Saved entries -
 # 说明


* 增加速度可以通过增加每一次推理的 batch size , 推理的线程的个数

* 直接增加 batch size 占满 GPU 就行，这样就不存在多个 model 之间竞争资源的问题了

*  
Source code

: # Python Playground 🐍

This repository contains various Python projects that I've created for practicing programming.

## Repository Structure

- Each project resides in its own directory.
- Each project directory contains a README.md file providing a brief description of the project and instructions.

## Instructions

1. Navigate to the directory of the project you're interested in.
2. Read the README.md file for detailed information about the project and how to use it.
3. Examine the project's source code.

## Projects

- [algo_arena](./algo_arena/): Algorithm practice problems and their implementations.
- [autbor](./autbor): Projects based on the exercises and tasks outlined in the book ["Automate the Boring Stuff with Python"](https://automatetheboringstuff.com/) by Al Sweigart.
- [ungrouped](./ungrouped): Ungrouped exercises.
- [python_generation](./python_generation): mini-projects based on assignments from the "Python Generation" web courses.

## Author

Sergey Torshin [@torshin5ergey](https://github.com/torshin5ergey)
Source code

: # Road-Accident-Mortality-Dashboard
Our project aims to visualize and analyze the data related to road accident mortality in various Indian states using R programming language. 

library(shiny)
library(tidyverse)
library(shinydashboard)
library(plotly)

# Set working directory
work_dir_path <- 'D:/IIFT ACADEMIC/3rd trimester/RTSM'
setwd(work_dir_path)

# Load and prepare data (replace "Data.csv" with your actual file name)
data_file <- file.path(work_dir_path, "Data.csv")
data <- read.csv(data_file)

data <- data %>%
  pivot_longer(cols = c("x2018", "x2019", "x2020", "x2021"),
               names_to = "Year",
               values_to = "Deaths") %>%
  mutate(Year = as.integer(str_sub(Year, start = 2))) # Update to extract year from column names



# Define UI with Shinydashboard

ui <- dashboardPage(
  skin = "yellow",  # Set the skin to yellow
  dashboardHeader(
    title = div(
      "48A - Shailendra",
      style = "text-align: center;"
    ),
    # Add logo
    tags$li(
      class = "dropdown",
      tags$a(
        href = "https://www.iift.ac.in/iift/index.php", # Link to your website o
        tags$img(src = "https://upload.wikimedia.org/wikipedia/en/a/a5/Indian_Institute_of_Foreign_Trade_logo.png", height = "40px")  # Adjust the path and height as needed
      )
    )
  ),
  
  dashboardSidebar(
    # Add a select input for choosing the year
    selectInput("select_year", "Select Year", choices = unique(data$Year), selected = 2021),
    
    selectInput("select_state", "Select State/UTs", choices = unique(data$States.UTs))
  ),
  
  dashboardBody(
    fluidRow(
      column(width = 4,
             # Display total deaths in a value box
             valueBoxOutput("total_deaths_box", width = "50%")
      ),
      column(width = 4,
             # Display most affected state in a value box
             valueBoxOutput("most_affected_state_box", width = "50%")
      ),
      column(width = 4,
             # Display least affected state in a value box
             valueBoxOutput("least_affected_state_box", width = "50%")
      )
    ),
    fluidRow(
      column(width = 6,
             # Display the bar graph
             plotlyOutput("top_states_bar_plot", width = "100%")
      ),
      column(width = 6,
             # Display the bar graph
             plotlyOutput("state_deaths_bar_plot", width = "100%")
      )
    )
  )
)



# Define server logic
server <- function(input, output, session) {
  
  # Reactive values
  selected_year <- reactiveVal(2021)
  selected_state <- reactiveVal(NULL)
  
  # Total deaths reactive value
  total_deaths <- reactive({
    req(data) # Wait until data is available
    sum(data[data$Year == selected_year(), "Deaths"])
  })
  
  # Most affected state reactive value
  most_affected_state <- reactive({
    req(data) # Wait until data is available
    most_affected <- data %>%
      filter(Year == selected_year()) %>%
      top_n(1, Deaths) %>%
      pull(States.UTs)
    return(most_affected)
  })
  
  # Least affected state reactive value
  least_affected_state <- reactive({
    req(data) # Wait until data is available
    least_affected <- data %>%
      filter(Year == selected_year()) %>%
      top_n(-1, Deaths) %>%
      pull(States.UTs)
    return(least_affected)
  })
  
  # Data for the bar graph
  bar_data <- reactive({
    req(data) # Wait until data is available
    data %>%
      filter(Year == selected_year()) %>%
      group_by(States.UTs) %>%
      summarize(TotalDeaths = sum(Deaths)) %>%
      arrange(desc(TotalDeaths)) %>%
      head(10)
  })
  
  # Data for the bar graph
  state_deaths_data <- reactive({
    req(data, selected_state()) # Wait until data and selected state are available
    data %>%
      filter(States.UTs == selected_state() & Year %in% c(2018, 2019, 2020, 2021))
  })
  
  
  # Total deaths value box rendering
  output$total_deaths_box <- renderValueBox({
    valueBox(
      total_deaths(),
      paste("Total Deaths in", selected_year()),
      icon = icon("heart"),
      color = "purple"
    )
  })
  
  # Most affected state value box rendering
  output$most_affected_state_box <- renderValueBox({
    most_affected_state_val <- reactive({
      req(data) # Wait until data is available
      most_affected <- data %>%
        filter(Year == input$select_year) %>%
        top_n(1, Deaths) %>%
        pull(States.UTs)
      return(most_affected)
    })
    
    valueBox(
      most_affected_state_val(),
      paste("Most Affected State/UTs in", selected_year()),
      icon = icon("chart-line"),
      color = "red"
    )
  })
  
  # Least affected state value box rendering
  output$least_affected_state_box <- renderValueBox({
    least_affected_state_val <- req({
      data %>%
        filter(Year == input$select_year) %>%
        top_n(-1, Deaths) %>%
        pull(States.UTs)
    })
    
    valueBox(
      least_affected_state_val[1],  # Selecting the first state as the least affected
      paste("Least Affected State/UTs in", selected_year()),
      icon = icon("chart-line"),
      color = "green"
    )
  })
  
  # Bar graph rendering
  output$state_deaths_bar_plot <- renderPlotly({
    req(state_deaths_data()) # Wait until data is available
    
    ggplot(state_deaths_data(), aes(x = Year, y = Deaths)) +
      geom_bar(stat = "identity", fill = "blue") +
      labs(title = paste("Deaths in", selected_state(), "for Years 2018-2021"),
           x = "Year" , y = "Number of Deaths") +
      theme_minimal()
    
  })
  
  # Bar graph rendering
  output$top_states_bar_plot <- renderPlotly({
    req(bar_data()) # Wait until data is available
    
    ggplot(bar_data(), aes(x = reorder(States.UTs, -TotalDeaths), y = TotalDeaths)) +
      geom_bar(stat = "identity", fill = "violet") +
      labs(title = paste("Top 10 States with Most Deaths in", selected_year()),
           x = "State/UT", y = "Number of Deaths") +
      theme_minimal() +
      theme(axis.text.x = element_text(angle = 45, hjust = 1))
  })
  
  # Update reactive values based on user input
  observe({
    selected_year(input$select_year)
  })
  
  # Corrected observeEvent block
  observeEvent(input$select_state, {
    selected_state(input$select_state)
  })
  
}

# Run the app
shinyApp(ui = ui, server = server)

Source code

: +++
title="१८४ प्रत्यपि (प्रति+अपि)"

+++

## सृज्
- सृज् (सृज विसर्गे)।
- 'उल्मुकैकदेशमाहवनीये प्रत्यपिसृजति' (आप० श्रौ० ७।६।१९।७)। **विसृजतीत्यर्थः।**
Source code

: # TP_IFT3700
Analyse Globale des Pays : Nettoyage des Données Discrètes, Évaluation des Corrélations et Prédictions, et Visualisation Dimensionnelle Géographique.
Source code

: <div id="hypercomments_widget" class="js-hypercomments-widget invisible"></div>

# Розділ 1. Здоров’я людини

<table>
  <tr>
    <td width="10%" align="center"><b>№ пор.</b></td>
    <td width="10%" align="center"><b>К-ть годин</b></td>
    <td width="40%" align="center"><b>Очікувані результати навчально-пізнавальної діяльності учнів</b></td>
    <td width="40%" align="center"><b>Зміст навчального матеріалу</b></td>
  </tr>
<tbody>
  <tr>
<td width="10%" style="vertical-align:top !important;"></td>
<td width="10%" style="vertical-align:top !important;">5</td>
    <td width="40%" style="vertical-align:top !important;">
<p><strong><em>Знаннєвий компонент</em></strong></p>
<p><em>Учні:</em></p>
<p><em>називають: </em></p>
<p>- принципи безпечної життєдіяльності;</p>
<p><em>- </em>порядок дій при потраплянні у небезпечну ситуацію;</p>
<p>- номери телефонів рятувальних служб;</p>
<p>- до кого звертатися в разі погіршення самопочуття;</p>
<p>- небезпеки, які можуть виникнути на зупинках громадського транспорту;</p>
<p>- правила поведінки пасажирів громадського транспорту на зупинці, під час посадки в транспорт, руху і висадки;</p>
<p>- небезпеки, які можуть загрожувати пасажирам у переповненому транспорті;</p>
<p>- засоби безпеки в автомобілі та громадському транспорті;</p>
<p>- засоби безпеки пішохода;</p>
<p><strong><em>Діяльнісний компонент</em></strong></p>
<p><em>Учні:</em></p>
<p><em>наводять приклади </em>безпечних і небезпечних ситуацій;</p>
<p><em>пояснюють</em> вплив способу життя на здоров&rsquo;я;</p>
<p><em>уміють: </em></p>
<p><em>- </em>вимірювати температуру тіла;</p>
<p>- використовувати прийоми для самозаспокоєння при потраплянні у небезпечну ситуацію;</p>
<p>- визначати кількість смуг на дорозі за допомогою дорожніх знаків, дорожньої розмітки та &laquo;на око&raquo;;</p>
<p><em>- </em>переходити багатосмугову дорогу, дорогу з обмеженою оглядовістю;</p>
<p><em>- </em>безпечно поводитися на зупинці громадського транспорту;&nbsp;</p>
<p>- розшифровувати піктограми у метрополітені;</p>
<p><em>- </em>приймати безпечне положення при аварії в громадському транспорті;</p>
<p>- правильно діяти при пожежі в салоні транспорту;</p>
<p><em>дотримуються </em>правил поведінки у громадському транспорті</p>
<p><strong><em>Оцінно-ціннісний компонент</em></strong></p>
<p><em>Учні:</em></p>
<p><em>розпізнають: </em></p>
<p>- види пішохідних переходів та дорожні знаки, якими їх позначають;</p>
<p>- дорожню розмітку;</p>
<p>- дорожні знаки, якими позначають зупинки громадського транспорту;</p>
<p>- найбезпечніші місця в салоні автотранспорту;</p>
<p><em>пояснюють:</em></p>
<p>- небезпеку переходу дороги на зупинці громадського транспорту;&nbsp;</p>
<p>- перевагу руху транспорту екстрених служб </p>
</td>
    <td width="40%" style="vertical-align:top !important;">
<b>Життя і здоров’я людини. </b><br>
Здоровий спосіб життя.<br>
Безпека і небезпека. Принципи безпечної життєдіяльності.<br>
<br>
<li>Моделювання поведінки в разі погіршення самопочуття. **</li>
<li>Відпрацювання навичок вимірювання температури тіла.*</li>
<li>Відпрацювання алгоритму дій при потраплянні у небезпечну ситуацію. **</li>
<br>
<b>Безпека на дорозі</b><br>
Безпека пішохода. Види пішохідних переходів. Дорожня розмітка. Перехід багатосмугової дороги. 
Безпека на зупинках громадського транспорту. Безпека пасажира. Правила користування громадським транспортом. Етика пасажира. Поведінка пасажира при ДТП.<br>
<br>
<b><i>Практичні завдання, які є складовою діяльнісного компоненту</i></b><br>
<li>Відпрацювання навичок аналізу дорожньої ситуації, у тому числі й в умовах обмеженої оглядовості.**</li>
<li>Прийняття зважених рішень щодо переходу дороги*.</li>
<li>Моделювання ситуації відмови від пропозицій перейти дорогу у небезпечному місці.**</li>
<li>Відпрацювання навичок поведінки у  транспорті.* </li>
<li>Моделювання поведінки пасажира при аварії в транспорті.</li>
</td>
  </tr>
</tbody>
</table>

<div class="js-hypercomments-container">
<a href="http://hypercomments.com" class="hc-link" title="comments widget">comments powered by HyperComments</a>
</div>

Task to carry out - Find the line with "Безпека і небезпека." in the data above. Restate it and all later lines word for word, ending with the last line.

Exercise response -
Безпека і небезпека. Принципи безпечної життєдіяльності.<br>
<br>
<li>Моделювання поведінки в разі погіршення самопочуття. **</li>
<li>Відпрацювання навичок вимірювання температури тіла.*</li>
<li>Відпрацювання алгоритму дій при потраплянні у небезпечну ситуацію. **</li>
<br>
<b>Безпека на дорозі</b><br>
Безпека пішохода. Види пішохідних переходів. Дорожня розмітка. Перехід багатосмугової дороги. 
Безпека на зупинках громадського транспорту. Безпека пасажира. Правила користування громадським транспортом. Етика пасажира. Поведінка пасажира при ДТП.<br>
<br>
<b><i>Практичні завдання, які є складовою діяльнісного компоненту</i></b><br>
<li>Відпрацювання навичок аналізу дорожньої ситуації, у тому числі й в умовах обмеженої оглядовості.**</li>
<li>Прийняття зважених рішень щодо переходу дороги*.</li>
<li>Моделювання ситуації відмови від пропозицій перейти дорогу у небезпечному місці.**</li>
<li>Відпрацювання навичок поведінки у  транспорті.* </li>
<li>Моделювання поведінки пасажира при аварії в транспорті.</li>
</td>
  </tr>
</tbody>
</table>

<div class="js-hypercomments-container">
<a href="http://hypercomments.com" class="hc-link" title="comments widget">comments powered by HyperComments</a>
</div>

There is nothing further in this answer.